--- DATA SECTION Enclosed Below ---

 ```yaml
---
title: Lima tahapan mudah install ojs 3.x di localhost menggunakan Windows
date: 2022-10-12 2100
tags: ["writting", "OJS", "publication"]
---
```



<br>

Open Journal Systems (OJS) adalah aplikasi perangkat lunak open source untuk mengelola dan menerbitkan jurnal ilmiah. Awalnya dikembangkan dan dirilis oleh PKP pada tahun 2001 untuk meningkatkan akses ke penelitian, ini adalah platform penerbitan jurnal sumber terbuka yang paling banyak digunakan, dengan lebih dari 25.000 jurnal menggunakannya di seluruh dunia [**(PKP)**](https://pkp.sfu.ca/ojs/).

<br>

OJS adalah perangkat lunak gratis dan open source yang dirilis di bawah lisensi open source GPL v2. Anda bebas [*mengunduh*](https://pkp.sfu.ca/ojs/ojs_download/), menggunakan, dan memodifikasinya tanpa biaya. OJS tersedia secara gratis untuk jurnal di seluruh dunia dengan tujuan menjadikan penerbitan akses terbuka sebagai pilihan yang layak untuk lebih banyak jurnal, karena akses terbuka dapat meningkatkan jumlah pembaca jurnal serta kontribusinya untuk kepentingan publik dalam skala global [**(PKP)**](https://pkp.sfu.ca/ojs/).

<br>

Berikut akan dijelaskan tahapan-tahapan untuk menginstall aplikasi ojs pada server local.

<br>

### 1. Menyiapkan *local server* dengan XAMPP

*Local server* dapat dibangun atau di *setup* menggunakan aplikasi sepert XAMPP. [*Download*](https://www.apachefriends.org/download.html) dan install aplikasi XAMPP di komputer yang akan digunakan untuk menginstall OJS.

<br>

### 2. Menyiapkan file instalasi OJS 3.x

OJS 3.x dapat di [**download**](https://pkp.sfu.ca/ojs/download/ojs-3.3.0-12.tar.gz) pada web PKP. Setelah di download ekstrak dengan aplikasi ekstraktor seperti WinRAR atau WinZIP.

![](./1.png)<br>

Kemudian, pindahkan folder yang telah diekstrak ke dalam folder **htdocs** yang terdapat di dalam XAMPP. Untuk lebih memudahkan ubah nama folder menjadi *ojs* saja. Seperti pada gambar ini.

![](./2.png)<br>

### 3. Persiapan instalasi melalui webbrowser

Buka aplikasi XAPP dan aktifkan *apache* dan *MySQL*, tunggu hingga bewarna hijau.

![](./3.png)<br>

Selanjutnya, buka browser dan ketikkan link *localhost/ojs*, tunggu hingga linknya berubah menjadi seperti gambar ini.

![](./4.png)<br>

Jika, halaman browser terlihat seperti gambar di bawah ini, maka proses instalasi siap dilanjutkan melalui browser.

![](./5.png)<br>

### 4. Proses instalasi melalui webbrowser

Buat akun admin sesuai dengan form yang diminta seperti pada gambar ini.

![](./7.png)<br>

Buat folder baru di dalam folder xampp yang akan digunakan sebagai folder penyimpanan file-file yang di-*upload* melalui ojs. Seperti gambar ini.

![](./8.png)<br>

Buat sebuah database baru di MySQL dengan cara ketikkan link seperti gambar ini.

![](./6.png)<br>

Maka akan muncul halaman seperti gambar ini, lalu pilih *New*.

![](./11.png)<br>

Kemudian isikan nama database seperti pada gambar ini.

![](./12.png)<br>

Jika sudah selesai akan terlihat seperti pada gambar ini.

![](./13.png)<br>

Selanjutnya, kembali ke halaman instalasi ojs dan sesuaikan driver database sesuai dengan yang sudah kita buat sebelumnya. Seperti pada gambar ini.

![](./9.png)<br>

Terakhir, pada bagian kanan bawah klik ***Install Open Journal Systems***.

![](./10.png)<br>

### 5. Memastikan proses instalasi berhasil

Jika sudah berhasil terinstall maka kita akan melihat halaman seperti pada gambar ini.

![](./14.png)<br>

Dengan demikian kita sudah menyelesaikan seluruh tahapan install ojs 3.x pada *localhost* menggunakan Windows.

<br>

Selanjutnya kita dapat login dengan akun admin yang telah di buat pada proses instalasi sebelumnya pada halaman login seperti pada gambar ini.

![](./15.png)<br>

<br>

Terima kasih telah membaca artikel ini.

--- End of Enclosed DATA SECTION ---

--- EXERCISE ---
Retrieve all lines from the data that contain the string "folder".

--- YOUR SOLUTION ---
Kemudian, pindahkan folder yang telah diekstrak ke dalam folder **htdocs** yang terdapat di dalam XAMPP. Untuk lebih memudahkan ubah nama folder menjadi *ojs* saja. Seperti pada gambar ini.
Buat folder baru di dalam folder xampp yang akan digunakan sebagai folder penyimpanan file-file yang di-*upload* melalui ojs. Seperti gambar ini.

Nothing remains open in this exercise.